Basis of Accounting and Consolidation
The unaudited Condensed Consolidated Financial Statements have been prepared in accordance with accounting principles generally accepted in the United States for interim financial information and with rules and regulations of the Securities and Exchange Commission and consolidate the financial statements of the Parent and all of its controlled subsidiaries. In the opinion of management, the financial statements reflect all adjustments, consisting of normal recurring accruals, which are necessary for the fair statement of the financial condition and results of operations for the periods presented. All significant intercompany transactions, balances, revenues and expenses are eliminated upon consolidation.
Money Market Fee Waivers
The company is currently voluntarily providing yield support waivers of its management fees on certain money market funds to ensure that they maintain a minimum level of daily net investment income.
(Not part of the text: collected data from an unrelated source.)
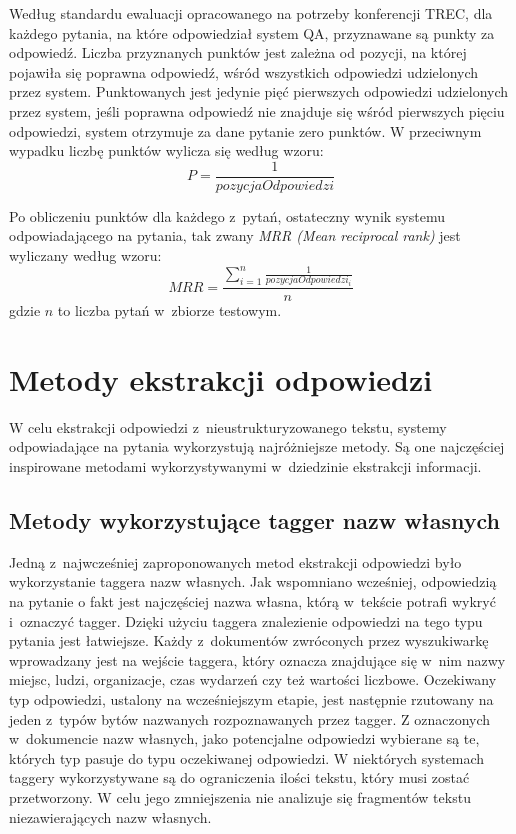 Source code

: \documentclass[a4paper, twoside, 12pt]{report}
\begin{document}
        Według standardu ewaluacji opracowanego na potrzeby konferencji TREC, dla każdego pytania, na które odpowiedział
        system QA, przyznawane są punkty za odpowiedź. Liczba przyznanych punktów jest zależna od pozycji, na której
        pojawiła się poprawna odpowiedź, wśród wszystkich odpowiedzi udzielonych przez system. Punktowanych jest
        jedynie pięć pierwszych odpowiedzi udzielonych przez system, jeśli poprawna odpowiedź nie znajduje się wśród
        pierwszych pięciu odpowiedzi, system otrzymuje za dane pytanie zero punktów. W przeciwnym wypadku liczbę punktów
        wylicza się według wzoru: $$ P = \frac{1}{pozycjaOdpowiedzi} $$

        Po obliczeniu punktów dla każdego z~pytań, ostateczny wynik systemu odpowiadającego na pytania, tak zwany
        \emph{MRR (Mean reciprocal rank)} jest wyliczany według wzoru:
        $$ MRR = \frac{\sum_{i=1}^{n} \frac{1}{pozycjaOdpowiedzi_i}}{n} $$
        gdzie \( n \) to liczba pytań w~zbiorze testowym\cite{QATESTCOLLECTION}.

    \section{Metody ekstrakcji odpowiedzi} \label{ANSWEREXTRACTION}
        W celu ekstrakcji odpowiedzi z~nieustrukturyzowanego tekstu, systemy odpowiadające na pytania wykorzystują
        najróżniejsze metody. Są one najczęściej inspirowane metodami wykorzystywanymi w~dziedzinie ekstrakcji informacji.

        \subsection{Metody wykorzystujące tagger nazw własnych}
            Jedną z~najwcześniej zaproponowanych metod ekstrakcji odpowiedzi było wykorzystanie taggera nazw własnych.
            Jak wspomniano wcześniej, odpowiedzią na pytanie o fakt jest najczęściej nazwa własna, którą w~tekście
            potrafi wykryć i~oznaczyć tagger. Dzięki użyciu taggera znalezienie odpowiedzi na tego typu pytania jest
            łatwiejsze.  Każdy z~dokumentów zwróconych przez wyszukiwarkę wprowadzany jest na wejście taggera, który
            oznacza znajdujące się w~nim nazwy miejsc, ludzi, organizacje, czas wydarzeń czy też wartości liczbowe.
            Oczekiwany typ odpowiedzi, ustalony na wcześniejszym etapie, jest następnie rzutowany na jeden z~typów
            bytów nazwanych rozpoznawanych przez tagger. Z oznaczonych w~dokumencie nazw własnych, jako potencjalne
            odpowiedzi wybierane są te, których typ pasuje do typu oczekiwanej odpowiedzi. W niektórych systemach
            taggery wykorzystywane są do ograniczenia ilości tekstu, który musi zostać przetworzony. W celu jego
            zmniejszenia nie analizuje się fragmentów tekstu niezawierających nazw własnych.
\end{document}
During the three and nine months ended September 30, 2017, yield support waivers resulted in a reduction of investment management and service and distribution fees of approximately $0.9 million and $3.9 million, respectively. During the three and nine months ended September 30, 2017, approximately 72% and 68%, respectively, of yield support waivers are offset by a reduction in third party distribution, service and advisory expenses, resulting in a net waiver of $0.2 million and $1.3 million for the three and nine months ended September 30, 2017, respectively. The company has provided yield support waivers in prior periods and may increase or decrease the level of fee waivers in future periods.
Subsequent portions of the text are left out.